◆ Task objective
Report the count of lines below that include "three", without any other text.

◆ Supplied records

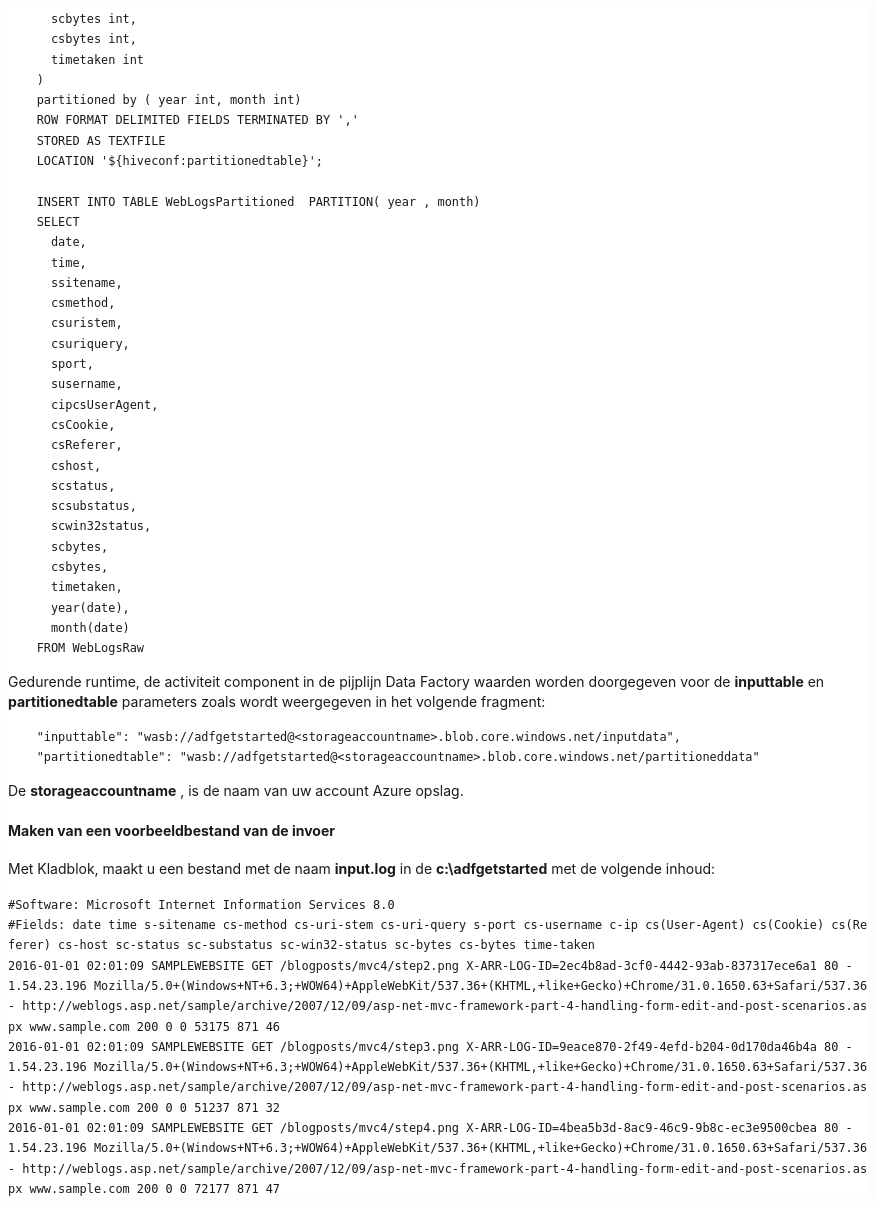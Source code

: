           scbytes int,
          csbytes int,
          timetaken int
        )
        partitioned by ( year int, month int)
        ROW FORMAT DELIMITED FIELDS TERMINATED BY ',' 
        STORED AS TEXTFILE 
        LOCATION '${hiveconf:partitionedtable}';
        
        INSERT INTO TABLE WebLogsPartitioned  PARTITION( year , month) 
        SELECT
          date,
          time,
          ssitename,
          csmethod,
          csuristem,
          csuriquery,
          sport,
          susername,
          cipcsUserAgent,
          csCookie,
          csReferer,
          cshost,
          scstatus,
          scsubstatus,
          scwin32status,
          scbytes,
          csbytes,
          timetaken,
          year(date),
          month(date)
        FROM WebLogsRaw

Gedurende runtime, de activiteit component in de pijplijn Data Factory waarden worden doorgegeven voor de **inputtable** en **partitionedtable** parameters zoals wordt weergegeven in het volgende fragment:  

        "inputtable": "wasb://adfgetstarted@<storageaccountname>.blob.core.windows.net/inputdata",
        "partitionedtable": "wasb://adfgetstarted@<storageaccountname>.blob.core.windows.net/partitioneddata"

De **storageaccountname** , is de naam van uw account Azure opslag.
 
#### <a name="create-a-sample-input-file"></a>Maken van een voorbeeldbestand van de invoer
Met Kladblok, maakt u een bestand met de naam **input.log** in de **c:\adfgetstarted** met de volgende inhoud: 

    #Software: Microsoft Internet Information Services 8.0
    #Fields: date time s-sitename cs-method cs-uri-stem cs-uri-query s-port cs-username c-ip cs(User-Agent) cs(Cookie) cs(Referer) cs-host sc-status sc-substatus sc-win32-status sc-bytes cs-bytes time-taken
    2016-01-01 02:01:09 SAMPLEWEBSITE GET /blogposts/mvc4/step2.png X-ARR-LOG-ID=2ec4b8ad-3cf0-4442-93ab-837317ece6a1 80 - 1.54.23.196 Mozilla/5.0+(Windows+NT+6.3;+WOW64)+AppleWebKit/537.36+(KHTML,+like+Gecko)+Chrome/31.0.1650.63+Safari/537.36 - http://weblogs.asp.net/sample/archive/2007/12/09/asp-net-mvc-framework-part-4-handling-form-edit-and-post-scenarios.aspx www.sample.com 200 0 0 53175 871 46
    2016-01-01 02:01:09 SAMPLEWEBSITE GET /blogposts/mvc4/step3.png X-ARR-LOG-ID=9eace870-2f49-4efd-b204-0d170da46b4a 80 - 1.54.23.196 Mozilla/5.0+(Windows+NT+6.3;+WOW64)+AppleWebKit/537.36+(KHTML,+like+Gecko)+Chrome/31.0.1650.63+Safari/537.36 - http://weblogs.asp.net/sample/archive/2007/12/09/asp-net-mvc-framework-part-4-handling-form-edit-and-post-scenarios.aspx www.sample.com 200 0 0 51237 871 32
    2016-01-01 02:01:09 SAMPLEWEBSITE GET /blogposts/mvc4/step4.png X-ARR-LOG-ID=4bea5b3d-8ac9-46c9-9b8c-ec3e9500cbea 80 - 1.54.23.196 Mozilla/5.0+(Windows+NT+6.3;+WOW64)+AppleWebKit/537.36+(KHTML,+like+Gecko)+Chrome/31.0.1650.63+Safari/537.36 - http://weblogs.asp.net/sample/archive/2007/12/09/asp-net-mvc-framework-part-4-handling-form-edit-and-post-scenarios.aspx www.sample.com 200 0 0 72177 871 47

--

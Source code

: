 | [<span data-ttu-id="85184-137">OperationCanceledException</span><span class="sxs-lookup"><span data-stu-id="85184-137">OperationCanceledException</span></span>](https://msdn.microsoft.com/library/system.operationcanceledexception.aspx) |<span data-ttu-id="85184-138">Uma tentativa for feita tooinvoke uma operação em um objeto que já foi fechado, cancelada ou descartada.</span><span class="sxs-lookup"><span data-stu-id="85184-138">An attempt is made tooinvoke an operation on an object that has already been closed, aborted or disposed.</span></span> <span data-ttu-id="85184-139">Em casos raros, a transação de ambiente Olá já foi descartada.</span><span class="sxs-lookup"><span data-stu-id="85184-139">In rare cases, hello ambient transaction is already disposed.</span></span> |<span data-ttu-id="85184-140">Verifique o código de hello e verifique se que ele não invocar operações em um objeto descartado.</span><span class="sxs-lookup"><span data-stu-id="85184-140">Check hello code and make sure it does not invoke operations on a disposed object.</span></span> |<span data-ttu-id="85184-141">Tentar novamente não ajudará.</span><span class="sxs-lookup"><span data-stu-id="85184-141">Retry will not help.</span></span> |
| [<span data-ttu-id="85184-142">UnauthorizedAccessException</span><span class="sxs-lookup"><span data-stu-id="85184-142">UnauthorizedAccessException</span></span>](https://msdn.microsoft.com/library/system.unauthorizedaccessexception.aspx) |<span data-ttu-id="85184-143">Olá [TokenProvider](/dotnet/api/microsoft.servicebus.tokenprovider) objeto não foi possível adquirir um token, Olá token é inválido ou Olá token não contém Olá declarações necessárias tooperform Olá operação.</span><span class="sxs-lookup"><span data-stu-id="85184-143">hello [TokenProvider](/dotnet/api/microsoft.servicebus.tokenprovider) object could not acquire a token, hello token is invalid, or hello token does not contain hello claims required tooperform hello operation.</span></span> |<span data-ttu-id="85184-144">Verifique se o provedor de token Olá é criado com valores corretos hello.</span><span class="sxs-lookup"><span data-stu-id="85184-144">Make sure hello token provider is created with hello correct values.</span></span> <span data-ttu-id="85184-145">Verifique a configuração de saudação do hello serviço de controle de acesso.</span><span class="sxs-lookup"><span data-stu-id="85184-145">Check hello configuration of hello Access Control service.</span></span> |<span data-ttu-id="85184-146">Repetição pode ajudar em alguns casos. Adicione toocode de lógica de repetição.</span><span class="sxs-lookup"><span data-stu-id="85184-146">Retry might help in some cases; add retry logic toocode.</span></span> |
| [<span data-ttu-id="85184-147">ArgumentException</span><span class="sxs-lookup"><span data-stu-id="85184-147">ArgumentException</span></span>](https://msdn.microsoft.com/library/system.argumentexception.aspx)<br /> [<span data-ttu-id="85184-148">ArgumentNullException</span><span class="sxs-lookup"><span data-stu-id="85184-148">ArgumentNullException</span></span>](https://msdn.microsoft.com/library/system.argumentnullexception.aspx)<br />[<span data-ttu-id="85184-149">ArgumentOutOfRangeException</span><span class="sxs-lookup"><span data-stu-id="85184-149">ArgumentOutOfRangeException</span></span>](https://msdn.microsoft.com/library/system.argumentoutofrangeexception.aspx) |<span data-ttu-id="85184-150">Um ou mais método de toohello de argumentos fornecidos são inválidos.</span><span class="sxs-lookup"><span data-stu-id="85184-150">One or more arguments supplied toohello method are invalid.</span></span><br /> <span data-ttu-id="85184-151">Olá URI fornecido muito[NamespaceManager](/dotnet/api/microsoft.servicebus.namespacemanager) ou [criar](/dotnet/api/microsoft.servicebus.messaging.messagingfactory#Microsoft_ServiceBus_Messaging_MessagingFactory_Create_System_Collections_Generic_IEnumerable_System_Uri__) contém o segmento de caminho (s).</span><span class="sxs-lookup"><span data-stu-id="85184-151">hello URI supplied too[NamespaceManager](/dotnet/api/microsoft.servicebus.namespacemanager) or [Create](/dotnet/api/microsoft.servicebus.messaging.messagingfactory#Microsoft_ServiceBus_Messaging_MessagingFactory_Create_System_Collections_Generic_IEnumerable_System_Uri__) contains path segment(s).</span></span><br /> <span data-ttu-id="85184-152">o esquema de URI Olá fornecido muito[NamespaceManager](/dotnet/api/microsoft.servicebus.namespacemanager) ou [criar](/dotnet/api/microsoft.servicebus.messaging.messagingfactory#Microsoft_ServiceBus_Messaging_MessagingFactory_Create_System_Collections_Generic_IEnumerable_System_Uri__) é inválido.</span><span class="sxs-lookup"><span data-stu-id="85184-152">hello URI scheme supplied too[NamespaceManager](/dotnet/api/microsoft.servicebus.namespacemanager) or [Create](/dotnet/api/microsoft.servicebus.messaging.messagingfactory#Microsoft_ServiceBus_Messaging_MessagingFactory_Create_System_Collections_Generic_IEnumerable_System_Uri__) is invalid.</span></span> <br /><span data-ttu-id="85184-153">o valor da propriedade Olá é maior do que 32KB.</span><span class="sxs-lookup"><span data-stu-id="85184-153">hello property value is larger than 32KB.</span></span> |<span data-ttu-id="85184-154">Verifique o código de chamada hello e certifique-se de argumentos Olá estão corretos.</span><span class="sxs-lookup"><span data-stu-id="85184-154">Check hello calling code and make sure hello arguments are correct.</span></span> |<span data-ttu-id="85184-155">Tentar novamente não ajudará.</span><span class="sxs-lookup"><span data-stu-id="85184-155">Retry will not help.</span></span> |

==

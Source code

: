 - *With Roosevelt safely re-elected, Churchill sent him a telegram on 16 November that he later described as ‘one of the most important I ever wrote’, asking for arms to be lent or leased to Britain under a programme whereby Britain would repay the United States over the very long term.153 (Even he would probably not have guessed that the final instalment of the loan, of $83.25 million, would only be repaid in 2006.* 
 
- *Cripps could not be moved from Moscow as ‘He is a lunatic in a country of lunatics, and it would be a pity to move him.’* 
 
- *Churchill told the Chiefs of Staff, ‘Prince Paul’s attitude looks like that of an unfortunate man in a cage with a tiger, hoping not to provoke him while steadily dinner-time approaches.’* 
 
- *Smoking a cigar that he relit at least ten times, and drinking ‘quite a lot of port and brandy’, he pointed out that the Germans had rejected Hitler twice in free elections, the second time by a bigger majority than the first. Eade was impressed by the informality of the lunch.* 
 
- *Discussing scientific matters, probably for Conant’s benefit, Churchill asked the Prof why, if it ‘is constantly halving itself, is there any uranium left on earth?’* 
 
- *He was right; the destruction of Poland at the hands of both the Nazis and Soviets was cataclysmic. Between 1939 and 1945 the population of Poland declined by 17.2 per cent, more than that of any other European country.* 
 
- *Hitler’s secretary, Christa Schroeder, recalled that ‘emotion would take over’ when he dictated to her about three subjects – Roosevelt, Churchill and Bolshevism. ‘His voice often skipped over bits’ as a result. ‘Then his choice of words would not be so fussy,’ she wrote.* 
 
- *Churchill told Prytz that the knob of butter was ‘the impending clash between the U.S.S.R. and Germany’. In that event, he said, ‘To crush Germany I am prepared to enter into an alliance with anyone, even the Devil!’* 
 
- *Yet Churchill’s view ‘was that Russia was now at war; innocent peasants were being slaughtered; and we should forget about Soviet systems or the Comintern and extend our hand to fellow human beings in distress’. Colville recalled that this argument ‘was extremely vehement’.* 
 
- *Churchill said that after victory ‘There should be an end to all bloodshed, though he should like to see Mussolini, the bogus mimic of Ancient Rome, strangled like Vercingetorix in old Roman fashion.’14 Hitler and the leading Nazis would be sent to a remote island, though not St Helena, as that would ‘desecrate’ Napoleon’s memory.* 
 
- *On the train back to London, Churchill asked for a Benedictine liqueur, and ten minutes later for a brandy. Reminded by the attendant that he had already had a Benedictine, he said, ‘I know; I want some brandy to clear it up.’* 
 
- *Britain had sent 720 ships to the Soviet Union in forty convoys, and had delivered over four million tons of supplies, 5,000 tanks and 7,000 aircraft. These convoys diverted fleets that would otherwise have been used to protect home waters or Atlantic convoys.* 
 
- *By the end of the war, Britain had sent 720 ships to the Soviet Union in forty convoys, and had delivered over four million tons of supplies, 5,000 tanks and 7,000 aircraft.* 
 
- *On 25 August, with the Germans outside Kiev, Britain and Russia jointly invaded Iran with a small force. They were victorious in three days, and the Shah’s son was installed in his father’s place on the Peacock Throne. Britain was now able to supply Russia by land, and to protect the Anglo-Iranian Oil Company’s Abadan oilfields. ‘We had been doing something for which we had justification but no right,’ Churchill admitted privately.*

◆ Solution to this task
2